Oroonoko: The Perception on Natives

Pg. 57-59

Oh! Here’s our tiguamy, and we shall now know whether those things can speak .”

Really it’s not just this quote that I’m looking at, but the entire scene of interactions between the narrator’s group and the natives between pages 57-59. I just thought this part was really interesting and it was almost like the reactions and views were reversed. We all know that Europeans more than often had a very low opinion of people that are not of their own, but this section seems to show that it also happened with people who were the “others”.

When the narrator and her group went to explore and observe the the natives nearby, the situation ended up reversing. It was the natives who questioned their ability to speak or think intelligently. They were in awe of the foreign attire that the women were wearing – and probably thought they were dumb to wear such heavy materials in the heat that was common there. Throughout the section, the narrator’s expectations were proven false (from the reaction they received, to her image of the warriors) and the natives seemed to have had a much better, more intellectual depiction.

Whether or not this was just a figment of her imagination or an actual experience from the writer, the fact that this portion of the novella is written as such shows that to some degree people of the time understood that the natives of these new colonies were intellectual to a certain extent. I feel like it would impossible otherwise for such depictions to come about, if the consensus was that they were completely uncultured, or incapable of acting as a society. The questions these natives were wondering in this book, were the exact ones the Europeans were thinking, so it is understandable to think that she viewed the natives as someone who had some intellectual capacity. Of course this is very romanticized and still has that sense of European superiority throughout – she did say she expected the native warriors to look like beasts – it is still a different take on natives that I never came upon before.

I definitely think that since the story was so short, I was more focused on the actual storyline when I first read it. However, after our discussions in class I was compelled to look at it differently and try to find the nuances that everyone picked up on. This book is definitely richer than people would think at first glance.

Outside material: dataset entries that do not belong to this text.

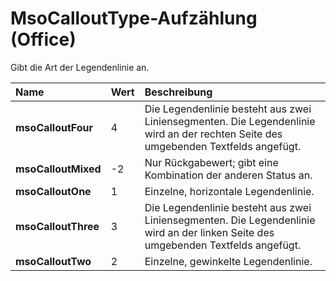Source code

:
# MsoCalloutType-Aufzählung (Office)

Gibt die Art der Legendenlinie an.



|**Name**|**Wert**|**Beschreibung**|
|:-----|:-----|:-----|
|**msoCalloutFour**|4|Die Legendenlinie besteht aus zwei Liniensegmenten. Die Legendenlinie wird an der rechten Seite des umgebenden Textfelds angefügt.|
|**msoCalloutMixed**|-2|Nur Rückgabewert; gibt eine Kombination der anderen Status an.|
|**msoCalloutOne**|1|Einzelne, horizontale Legendenlinie.|
|**msoCalloutThree**|3|Die Legendenlinie besteht aus zwei Liniensegmenten. Die Legendenlinie wird an der linken Seite des umgebenden Textfelds angefügt.|
|**msoCalloutTwo**|2|Einzelne, gewinkelte Legendenlinie.|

3 thoughts on “Oroonoko: The Perception on Natives

  1. Hi Hilary! I found this section of the book interesting as well. The tables were definitely turned, so to speak, in that the native peoples were actually commenting on the Europeans in an intellectual manner. The book, and as you mentioned, most books of that era, placed characters of European decent greater in all capacities to natives, so whenever these pages came about, I was a bit shocked to find this description there as well. It leaves the reader compelled to wonder if this was a factual depiction or not. What historians have recorded from that time period from European travelers places non-Europeans at such a primitive level of understanding, but from what has been found over time is that the native peoples were in actuality quite advanced in their own ways of life. Since it was not the same way of life as the Europeans lived, the natives were often misrepresented in texts of the day as nonintellectuals. It would be interesting to see if there were any other sources from this time stating the thoughts of the native people in a similar way…Anyways, great post!

  2. Aphra Behn’s, Oroonoko, really did illuminate the native’s perspective as for me, as well. Also, Oroonoko is not your general novella. Generally, the rhetoric during the 17th century, was that historians often time read, and encountered prejudice narratives, which presented the construct, of the 17th century sophisticated European male, seeking to spread his religion, while claiming land and resource for the Monarch.
    Yet, the novella from Aphra Behn has further interested me, for the fact that, she has taken profound care with her pen, in striving to please the king, while maintaining the truth of a lynching.
    In closing, even though the story was short, I think it was perfect in its character. From the way Imoinda morality was written about, to the thoughts the natives had reflected in Oroonoko. It was one of the stories where you say, “hey, I have never seen or read anything of that nature, what is the deeper story here?”
    I think that’s what Hilary has done in her blog here, because she examines the interaction of the Native and European’s of the 17th century, which, I agree, was reversed from previous narratives and frameworks of the 17th century.
    In closing, even though the story of Oroonoko and his wife Imoinda, breaks my heart every time I think or read of it. The intimate narrative, provided by Aphra Behn, has been written so profoundly, that the burden of virtue within it, outweighs the burdens of colonialism outside.

  3. This was a very interesting scene in the book. I would agree that the narrator believed that the Natives had intellectual capacity. It seems as though that in every reading all foreign settlers believe that natives will look like beasts. It’s crazy to think that these two different types of people were brought together. Two different cultures with two completely different ways of life. It would have been very interesting to be placed in this situation as I would have no idea what to expect when meeting the native population.